Aim of the exercise:
What is needed here is an exact repetition of the records below, beginning at the line that has "FEDHM은 큰 모델로" and stopping after the line that has "따라서 뒷쪽만 인수분해 해도 압축률을 잃지 않는다 ??? 무슨 뜻?".

Records shown START

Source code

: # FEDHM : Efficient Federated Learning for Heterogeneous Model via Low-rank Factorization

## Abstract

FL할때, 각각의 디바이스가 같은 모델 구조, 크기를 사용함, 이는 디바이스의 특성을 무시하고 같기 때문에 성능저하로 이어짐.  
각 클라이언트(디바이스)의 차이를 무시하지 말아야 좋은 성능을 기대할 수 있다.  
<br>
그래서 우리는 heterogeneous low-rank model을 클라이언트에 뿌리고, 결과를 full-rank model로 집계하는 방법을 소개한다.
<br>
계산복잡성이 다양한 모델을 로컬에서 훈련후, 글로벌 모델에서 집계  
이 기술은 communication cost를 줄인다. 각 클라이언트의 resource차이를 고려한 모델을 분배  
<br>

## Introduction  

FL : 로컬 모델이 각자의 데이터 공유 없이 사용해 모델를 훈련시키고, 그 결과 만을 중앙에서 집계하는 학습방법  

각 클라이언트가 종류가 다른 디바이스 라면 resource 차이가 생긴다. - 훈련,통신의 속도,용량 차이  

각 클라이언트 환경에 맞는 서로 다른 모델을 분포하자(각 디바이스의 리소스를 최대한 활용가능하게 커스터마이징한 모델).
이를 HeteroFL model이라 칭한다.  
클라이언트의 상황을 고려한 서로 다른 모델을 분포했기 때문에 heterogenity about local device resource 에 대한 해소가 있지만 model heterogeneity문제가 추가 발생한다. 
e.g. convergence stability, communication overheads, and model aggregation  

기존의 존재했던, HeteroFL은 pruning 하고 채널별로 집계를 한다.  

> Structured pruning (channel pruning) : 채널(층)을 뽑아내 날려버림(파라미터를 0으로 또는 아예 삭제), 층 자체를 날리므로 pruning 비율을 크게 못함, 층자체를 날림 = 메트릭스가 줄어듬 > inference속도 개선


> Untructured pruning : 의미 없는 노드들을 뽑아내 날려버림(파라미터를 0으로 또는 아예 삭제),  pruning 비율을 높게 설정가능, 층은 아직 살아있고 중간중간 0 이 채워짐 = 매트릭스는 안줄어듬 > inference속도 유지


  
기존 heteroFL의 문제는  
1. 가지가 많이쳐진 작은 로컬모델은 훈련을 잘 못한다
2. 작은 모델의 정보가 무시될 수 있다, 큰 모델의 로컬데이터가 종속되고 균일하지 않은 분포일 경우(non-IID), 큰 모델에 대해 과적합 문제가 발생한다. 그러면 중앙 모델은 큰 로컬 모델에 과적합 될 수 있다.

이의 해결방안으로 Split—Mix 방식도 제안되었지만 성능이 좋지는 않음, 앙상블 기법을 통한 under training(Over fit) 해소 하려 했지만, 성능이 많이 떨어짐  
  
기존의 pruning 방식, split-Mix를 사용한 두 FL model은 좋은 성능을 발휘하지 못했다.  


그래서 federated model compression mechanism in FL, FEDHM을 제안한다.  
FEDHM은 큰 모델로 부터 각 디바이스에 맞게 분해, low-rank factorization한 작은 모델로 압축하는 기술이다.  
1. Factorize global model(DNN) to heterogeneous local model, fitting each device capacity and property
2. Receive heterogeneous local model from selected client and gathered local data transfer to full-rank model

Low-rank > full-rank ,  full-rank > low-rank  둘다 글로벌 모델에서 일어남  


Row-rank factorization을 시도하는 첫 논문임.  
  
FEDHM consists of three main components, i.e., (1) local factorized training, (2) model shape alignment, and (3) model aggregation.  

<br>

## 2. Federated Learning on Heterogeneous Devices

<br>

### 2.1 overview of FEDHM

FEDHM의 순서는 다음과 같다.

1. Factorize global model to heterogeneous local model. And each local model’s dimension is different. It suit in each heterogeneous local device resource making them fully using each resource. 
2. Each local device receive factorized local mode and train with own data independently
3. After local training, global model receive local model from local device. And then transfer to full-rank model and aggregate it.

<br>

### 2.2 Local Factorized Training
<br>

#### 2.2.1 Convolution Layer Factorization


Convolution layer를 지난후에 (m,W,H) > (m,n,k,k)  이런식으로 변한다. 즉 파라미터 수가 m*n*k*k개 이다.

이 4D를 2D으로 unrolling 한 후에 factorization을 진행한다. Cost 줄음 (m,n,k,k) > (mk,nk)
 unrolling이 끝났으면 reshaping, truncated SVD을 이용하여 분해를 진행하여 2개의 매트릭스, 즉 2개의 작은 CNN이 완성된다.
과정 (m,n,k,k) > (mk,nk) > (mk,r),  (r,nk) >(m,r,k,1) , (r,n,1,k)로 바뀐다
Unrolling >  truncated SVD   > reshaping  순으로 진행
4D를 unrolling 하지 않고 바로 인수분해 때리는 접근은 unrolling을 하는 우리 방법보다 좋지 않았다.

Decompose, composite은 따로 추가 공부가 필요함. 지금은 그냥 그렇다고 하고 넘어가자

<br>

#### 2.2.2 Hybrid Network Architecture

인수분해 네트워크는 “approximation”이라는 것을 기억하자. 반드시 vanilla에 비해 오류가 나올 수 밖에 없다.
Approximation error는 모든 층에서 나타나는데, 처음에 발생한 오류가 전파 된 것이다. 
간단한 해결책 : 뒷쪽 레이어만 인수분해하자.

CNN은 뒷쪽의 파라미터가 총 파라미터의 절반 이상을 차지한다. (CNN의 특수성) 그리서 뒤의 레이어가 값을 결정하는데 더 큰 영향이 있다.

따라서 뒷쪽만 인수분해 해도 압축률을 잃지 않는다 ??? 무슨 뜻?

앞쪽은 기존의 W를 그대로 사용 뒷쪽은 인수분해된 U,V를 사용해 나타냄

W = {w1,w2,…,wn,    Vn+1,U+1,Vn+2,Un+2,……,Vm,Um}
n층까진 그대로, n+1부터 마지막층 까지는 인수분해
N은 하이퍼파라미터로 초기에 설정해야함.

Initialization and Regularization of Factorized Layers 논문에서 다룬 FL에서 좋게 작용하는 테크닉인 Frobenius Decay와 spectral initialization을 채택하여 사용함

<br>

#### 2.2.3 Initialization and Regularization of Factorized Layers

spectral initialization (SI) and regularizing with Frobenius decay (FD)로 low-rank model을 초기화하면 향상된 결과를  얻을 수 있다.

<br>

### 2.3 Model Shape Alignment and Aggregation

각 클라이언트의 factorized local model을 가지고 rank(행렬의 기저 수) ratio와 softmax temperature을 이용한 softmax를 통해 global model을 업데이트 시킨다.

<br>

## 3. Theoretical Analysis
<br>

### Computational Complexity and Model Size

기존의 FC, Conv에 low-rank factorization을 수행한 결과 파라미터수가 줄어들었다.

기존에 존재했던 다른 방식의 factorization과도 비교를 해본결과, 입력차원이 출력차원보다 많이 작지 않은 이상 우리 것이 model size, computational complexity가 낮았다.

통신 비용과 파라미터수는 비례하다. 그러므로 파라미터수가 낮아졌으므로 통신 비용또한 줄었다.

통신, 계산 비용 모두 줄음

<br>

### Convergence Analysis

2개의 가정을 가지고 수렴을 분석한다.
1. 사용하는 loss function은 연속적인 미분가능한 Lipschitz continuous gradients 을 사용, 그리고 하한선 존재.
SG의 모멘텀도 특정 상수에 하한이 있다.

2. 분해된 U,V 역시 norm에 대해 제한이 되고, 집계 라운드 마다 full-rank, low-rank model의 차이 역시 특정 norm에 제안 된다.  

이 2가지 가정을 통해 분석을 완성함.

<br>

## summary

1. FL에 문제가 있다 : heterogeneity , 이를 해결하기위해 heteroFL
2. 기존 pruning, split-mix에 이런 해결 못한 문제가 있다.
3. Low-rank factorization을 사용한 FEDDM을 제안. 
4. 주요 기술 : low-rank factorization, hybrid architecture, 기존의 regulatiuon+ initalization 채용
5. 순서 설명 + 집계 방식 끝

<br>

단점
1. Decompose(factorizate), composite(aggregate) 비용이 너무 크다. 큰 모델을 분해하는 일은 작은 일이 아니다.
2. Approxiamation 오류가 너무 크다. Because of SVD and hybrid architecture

Records shown END

Task answer:
FEDHM은 큰 모델로 부터 각 디바이스에 맞게 분해, low-rank factorization한 작은 모델로 압축하는 기술이다.  
1. Factorize global model(DNN) to heterogeneous local model, fitting each device capacity and property
2. Receive heterogeneous local model from selected client and gathered local data transfer to full-rank model

Low-rank > full-rank ,  full-rank > low-rank  둘다 글로벌 모델에서 일어남  


Row-rank factorization을 시도하는 첫 논문임.  
  
FEDHM consists of three main components, i.e., (1) local factorized training, (2) model shape alignment, and (3) model aggregation.  

<br>

## 2. Federated Learning on Heterogeneous Devices

<br>

### 2.1 overview of FEDHM

FEDHM의 순서는 다음과 같다.

1. Factorize global model to heterogeneous local model. And each local model’s dimension is different. It suit in each heterogeneous local device resource making them fully using each resource. 
2. Each local device receive factorized local mode and train with own data independently
3. After local training, global model receive local model from local device. And then transfer to full-rank model and aggregate it.

<br>

### 2.2 Local Factorized Training
<br>

#### 2.2.1 Convolution Layer Factorization


Convolution layer를 지난후에 (m,W,H) > (m,n,k,k)  이런식으로 변한다. 즉 파라미터 수가 m*n*k*k개 이다.

이 4D를 2D으로 unrolling 한 후에 factorization을 진행한다. Cost 줄음 (m,n,k,k) > (mk,nk)
 unrolling이 끝났으면 reshaping, truncated SVD을 이용하여 분해를 진행하여 2개의 매트릭스, 즉 2개의 작은 CNN이 완성된다.
과정 (m,n,k,k) > (mk,nk) > (mk,r),  (r,nk) >(m,r,k,1) , (r,n,1,k)로 바뀐다
Unrolling >  truncated SVD   > reshaping  순으로 진행
4D를 unrolling 하지 않고 바로 인수분해 때리는 접근은 unrolling을 하는 우리 방법보다 좋지 않았다.

Decompose, composite은 따로 추가 공부가 필요함. 지금은 그냥 그렇다고 하고 넘어가자

<br>

#### 2.2.2 Hybrid Network Architecture

인수분해 네트워크는 “approximation”이라는 것을 기억하자. 반드시 vanilla에 비해 오류가 나올 수 밖에 없다.
Approximation error는 모든 층에서 나타나는데, 처음에 발생한 오류가 전파 된 것이다. 
간단한 해결책 : 뒷쪽 레이어만 인수분해하자.

CNN은 뒷쪽의 파라미터가 총 파라미터의 절반 이상을 차지한다. (CNN의 특수성) 그리서 뒤의 레이어가 값을 결정하는데 더 큰 영향이 있다.

따라서 뒷쪽만 인수분해 해도 압축률을 잃지 않는다 ??? 무슨 뜻?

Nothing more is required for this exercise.